Monday, March 23, 2015
'The Eyes of the Heart' by Embassie Susberry
2015 Reading Challenge, Week 12 - A Book Written by someone under 30.
I discovered this book because I follow the author's review blog. I had no idea what to expect, but I was pretty confident there would be romance, as she gives the books she reads a romance rating. I enjoyed this story, and admire the way in which a writer in her twenties is able to bring a historical period from long before her birth to life.
Second-Place Winner of the 2011 Women of Faith Writing Contest!
Set in a small Mississippi town during the heart of the Civil Rights era, The Eyes of the Heart is a story about forgiveness, love, fear and hate. It is also a story about Edith Holden, a young woman living in the deep south who finds herself unwillingly confronted with racism, social injustice and her love for a man she is unsure she will ever have.
This is a story about two African-American sisters set in the Civil Rights period of the twentieth century. It follows the fortunes of Eddy (Edith) and her sister, Sylvia, from their childhoods to adulthood. It's set in the deep south, Mississippi.

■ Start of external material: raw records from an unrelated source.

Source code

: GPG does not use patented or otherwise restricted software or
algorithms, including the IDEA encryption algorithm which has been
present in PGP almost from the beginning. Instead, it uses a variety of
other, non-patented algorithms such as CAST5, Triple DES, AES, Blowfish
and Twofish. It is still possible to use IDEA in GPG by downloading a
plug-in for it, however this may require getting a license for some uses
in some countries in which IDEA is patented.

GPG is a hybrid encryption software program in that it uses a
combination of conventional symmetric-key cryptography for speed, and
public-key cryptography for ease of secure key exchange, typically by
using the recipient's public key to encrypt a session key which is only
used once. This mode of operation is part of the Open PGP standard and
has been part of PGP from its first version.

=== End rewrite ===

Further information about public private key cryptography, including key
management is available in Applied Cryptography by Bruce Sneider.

The narrator, Eddy, is in love with Robert, a handsome man with a heart for social justice. She faces the heartache of feeling that she's not his first choice, and the ever-looming threat of danger his path involves. Her sister, Sylvia's story was even more compelling for me, like a modern 'Romeo and Juliet.' She's in love with Nathan, who returns her feelings, but a future together seems utterly out of the question, for he is the son of the wealthy, white land-owner whose mansion their mother cleans.
This novel brings several things to light for me.
1) Even years after the American Civil War, these poor folk had to put up with appalling treatment, keeping them on edge at the best of times, and fearing for their lives at the worst.
2) It's amazing that young people like the Holden sisters were able to grow up with a sense of dignity and self-respect, when being treated with contempt was all they'd ever known. I found it sad that the reflex of ducking for cover was natural from the time they were tiny.
Their story reminded me of reminiscences told by my mother, about what she and her sister used to get up to. They were similar ages in the same decade, and also struggled to make ends meet, but my mother and aunt had it way easier in comparison to Eddy and Sylvia, as they were white girls living in Australia. These similarities just reinforced that no young women should have had to live under the shadow of this novel's heroines.
In spite of the weighty theme, this is an easy story to read, with plenty of lighter moments. At one stage, I thought their mother, Dottie, showed remarkable patience. The girls were supposed to be helping her clean the mansion, but seemed to have a lot of time for reading, chess, play-acting and discussion with Nathan. However, I suppose that can be explained by Dottie's own high regard for the young master of the property, who was unlike any of his relatives.
Having a story told in first person from one character always has its limitations, but Eddy is an astute and wise storyteller who notices lots. I think her voice does restrict all that we can find out about Sylvia and Nathan's romance (as Eddy, of course, wouldn't have been present at every moment of their courtship) but not so much that we don't get the picture and find ourselves emotionally invested.
On the whole, this book brings a significant phase of history to life, showing what previous generations went through so current ones are able to benefit, which is what I like in a story.